We all love pie, with a variety of fillings from sweet to savory, crumbly, or melt in your mouth. As the saying goes ‘As American as apple pie’, it gives us a feeling of home and our mother’s cooking.
Do you remember having a laugh when watching a cream-filled pie thrown into someone’s face? It was hilarious as the creamed pie covered and dripped everywhere.
So let’s throw around some pie puns of our own and it’ll be sure to bake you happie!
Prepare to laugh… or cry… maybe both!
- What did the baker say when he dropped a freshly-baked pie? “Oh, crust my luck!”
- Why did the apple pie set out on his adventure? He was a pie-oneer.
- What do you call a lobster pie? A crust-acean.
- Pie-rates are the best bakers.
- Why did the baker go to the bank? To get some dough for his pies.
- Cherry pie was very popular. She threw the best t-arties.
- I’m always in the mood for a good “a-pie-tizer”.
- Pie is always a “berry” good idea.
- I’m always in the mood for a good “pie-ano” accompaniment.
- What did the pie say when it was asked to leave? “Crust me, I’m outta here!”
- Why did the pie go to the hospital? Because it was feeling crumby!
- My mother bought me a peach pie. I was so dough-lighted.
- I don’t understand why people don’t like pumpkin pies – it’s gourd to be different.
- I love tarts. They’re the apple of my pie.
- What did the pie do when he got burnt? Put some cream on.
- Is it me or is that pie fat? No, she’s got a bun in the oven.
- What did the lemon meringue pie say to the baker? I may be a little tart but I’m always a-peeling.
- How do pies get to work? In a go-tart.
- The pies got into an accident. Their b-akes failed.
- What do pies say when they feel fruity? Give me some sugar.
- I couldn’t stop eating this pie. I’ve got cherr-ied away.
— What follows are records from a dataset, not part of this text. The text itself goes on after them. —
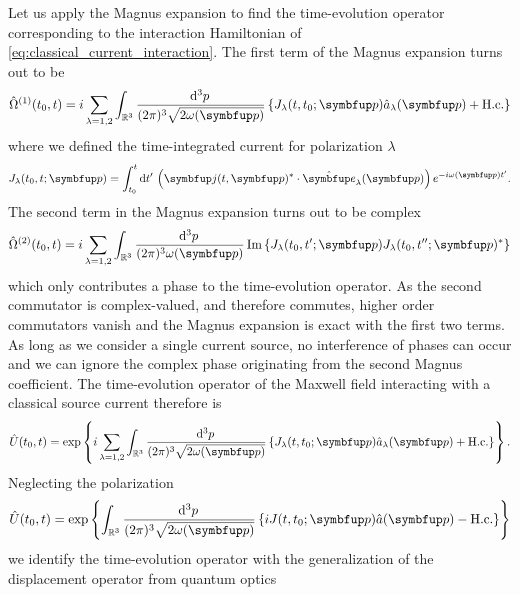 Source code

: Let us apply the Magnus expansion to find the time-evolution operator corresponding to the interaction Hamiltonian of \cref{eq:classical_current_interaction}.
The first term of the Magnus expansion turns out to be
\begin{equation}
	\hat{\Omega}^{(1)}(t_0,t)
	=
	i
	\sum_{\lambda=1,2}
	\int_{\mathbb{R}^3}\frac{\dd[3]{p}}{(2\pi)^3\sqrt{2\omega(\vb{p})}}
	\left\{
		J_\lambda(t,t_0;\vb{p})
		\hat{a}_\lambda(\vb{p})
		+
		\text{H.c.}
	\right\}
\end{equation}
where we defined the time-integrated current for polarization $\lambda$
\begin{equation}
	J_\lambda(t_0,t;\vb{p})
	=
	\int_{t_0}^t\dd{t^\prime}
	\left(
		\vb{j}(t,\vb{p})^*
		\vdot
		\vu{e}_\lambda(\vb{p})
	\right)
	e^{-i\omega(\vb{p})t^\prime}
	.
\end{equation}
The second term in the Magnus expansion turns out to be complex
\begin{equation}
	\hat{\Omega}^{(2)}(t_0,t)
	=
	i\sum_{\lambda=1,2}
	\int_{\mathbb{R}^3}\frac{\dd[3]{p}}{(2\pi)^3\omega(\vb{p})}
	\Im\left\{
		J_\lambda(t_0,t^\prime;\vb{p})
		J_\lambda(t_0,t^{\prime\prime};\vb{p})^*
	\right\}
\end{equation}
which only contributes a phase to the time-evolution operator.
As the second commutator is complex-valued, and therefore commutes, higher order commutators vanish and the Magnus expansion is exact with the first two terms.
As long as we consider a single current source, no interference of phases can occur and we can ignore the complex phase originating from the second Magnus coefficient.
The time-evolution operator of the Maxwell field interacting with a classical source current therefore is~\cite[p.~168]{Itzykson2012}
\begin{equation}
	\hat{U}(t_0,t)
	=
	\exp\left\{
		i\sum_{\lambda=1,2}
		\int_{\mathbb{R}^3}\frac{\dd[3]{p}}{(2\pi) ^3\sqrt{2\omega(\vb{p})}}
		\left\{
			J_\lambda(t,t_0;\vb{p})
			\hat{a}_\lambda(\vb{p})
			+
			\text{H.c.}
		\right\}
	\right\}
	.
\end{equation}
Neglecting the polarization 
\begin{equation}
	\hat{U}(t_0,t)
	=
	\exp\left\{
		\int_{\mathbb{R}^3}\frac{\dd[3]{p}}{(2\pi) ^3\sqrt{2\omega(\vb{p})}}
		\left\{
			i
			J(t,t_0;\vb{p})
			\hat{a}(\vb{p})
			-
			\text{H.c.}
		\right\}
	\right\}
\end{equation}
we identify the time-evolution operator with the generalization of the displacement operator from quantum optics~\cite[p.~47]{Barnett2002}

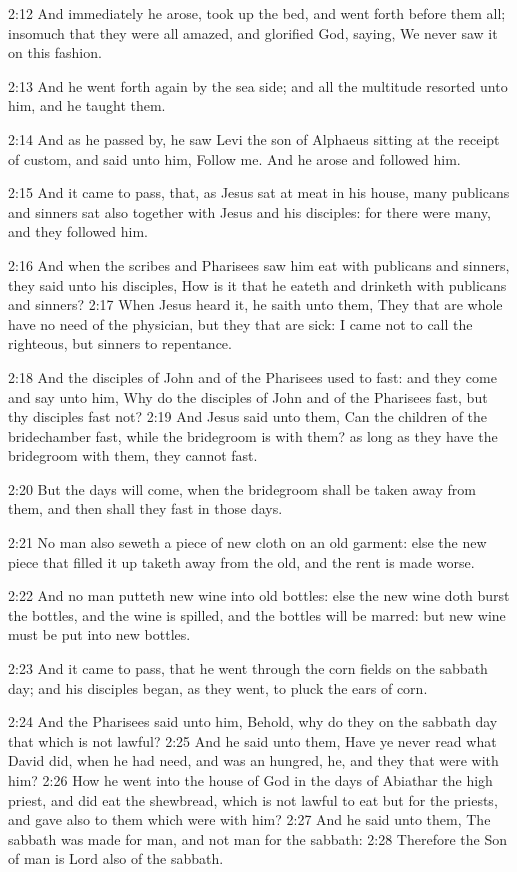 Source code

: 2:12 And immediately he arose, took up the bed, and went forth before them all; insomuch that they were all amazed, and glorified God, saying, We never saw it on this fashion.

2:13 And he went forth again by the sea side; and all the multitude resorted unto him, and he taught them.

2:14 And as he passed by, he saw Levi the son of Alphaeus sitting at the receipt of custom, and said unto him, Follow me. And he arose and followed him.

2:15 And it came to pass, that, as Jesus sat at meat in his house, many publicans and sinners sat also together with Jesus and his disciples: for there were many, and they followed him.

2:16 And when the scribes and Pharisees saw him eat with publicans and sinners, they said unto his disciples, How is it that he eateth and drinketh with publicans and sinners?  2:17 When Jesus heard it, he saith unto them, They that are whole have no need of the physician, but they that are sick: I came not to call the righteous, but sinners to repentance.

2:18 And the disciples of John and of the Pharisees used to fast: and they come and say unto him, Why do the disciples of John and of the Pharisees fast, but thy disciples fast not?  2:19 And Jesus said unto them, Can the children of the bridechamber fast, while the bridegroom is with them? as long as they have the bridegroom with them, they cannot fast.

2:20 But the days will come, when the bridegroom shall be taken away from them, and then shall they fast in those days.

2:21 No man also seweth a piece of new cloth on an old garment: else the new piece that filled it up taketh away from the old, and the rent is made worse.

2:22 And no man putteth new wine into old bottles: else the new wine doth burst the bottles, and the wine is spilled, and the bottles will be marred: but new wine must be put into new bottles.

2:23 And it came to pass, that he went through the corn fields on the sabbath day; and his disciples began, as they went, to pluck the ears of corn.

2:24 And the Pharisees said unto him, Behold, why do they on the sabbath day that which is not lawful?  2:25 And he said unto them, Have ye never read what David did, when he had need, and was an hungred, he, and they that were with him?  2:26 How he went into the house of God in the days of Abiathar the high priest, and did eat the shewbread, which is not lawful to eat but for the priests, and gave also to them which were with him?  2:27 And he said unto them, The sabbath was made for man, and not man for the sabbath: 2:28 Therefore the Son of man is Lord also of the sabbath.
- Farm pies are called country p-umkins.
- Did you see that pie on Instagram? It was pie-ture perfect.
- Quiche me if you can!
- What did the pie say to its other half? Let’s live appley ever after.
- My brother loves peach pie. He’s peachy keen.
- The pie was one of a kind. You could say it was a key lime-ted edition.
- On Tuesday I went to the bakery to buy a pie. It was rhubarb-ulous.
- We threw pie a birthday party. It was a berry nice surprise.
- Who’s that crusty mathematician? Pie-thagoras.
- What’s a pie’s favorite song? Pump-kin up, you got to pump-kin up.
- Bakers love playing Is-pie.
- What did the pie say when it won the baking contest? It was over the moon-pie.
- Tart is a master of dis-pies.
- Pies are flan-tastic!
- That pie is really nice. It has a tart of gold.
- How do bakers dress up? In a suit and pie.
- What did the baker say when he dropped a bag? Oh sugar.
- The pie won the competition. It creamed its opponents.
- I’m not a fan of pi, but I’m a fan of pie.
- What did the baker say in the bank? Give me some dough!
- Who do bakers call to fix the electricity? Jack-O-Latern.
- The baker let the pie choose the filling. So it could cherry pick.
- Why was the baker angry with the pie? It was a bad apple.
- That pie is so dumb. It’s what you call an American idiot.
- Why do girls like bakeries? They’re made of sugar and s-pies.
- Pies are really saintly. They turn-over the other cheek.
- What do you call pie teachers? Sugar substitutes.
- The pie needed dental insurance. To get all the filling it needed.
- Why was the pie shop so popular? It was raking in the dough.